__WHAT THE TASK REQUIRES__
Exactly how many lines in this listing contain "Added"? Only the number is needed.

__RECORDS TO PROCESS__
# # # # #

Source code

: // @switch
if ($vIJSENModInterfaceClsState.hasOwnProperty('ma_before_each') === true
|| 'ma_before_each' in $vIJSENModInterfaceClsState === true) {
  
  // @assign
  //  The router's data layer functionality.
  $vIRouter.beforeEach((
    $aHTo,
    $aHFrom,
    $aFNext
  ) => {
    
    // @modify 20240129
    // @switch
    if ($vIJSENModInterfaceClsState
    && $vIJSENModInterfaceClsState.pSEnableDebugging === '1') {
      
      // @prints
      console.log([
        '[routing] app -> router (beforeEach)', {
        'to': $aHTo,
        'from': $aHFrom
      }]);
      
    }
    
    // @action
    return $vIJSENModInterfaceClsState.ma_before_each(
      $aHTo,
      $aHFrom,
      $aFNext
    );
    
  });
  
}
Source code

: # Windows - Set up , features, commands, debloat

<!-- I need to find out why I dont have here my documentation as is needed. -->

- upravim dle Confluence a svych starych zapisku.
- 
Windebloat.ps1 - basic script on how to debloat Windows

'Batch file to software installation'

# # # # #

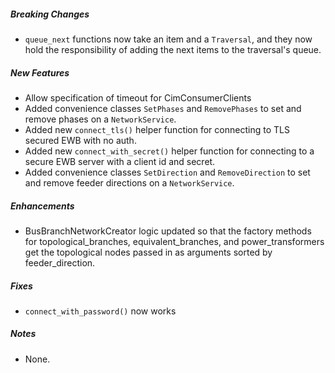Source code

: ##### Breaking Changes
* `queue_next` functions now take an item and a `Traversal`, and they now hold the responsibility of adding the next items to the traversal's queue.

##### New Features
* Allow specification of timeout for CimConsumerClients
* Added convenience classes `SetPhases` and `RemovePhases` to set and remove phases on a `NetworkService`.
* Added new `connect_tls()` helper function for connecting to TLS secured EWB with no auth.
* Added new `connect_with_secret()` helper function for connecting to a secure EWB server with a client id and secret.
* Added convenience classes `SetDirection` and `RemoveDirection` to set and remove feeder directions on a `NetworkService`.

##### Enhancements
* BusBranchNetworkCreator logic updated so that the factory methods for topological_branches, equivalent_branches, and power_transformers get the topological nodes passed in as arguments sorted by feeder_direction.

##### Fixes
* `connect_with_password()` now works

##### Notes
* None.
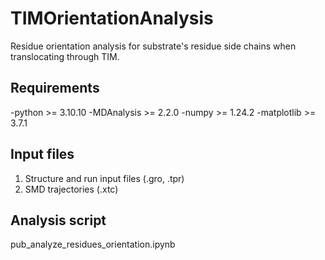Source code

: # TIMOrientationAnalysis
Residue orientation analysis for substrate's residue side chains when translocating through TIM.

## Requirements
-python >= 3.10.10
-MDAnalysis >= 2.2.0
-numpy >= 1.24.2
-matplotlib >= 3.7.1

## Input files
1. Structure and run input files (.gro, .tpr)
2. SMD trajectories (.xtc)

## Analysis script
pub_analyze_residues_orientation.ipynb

# # # # #

__RESULT BELOW__
4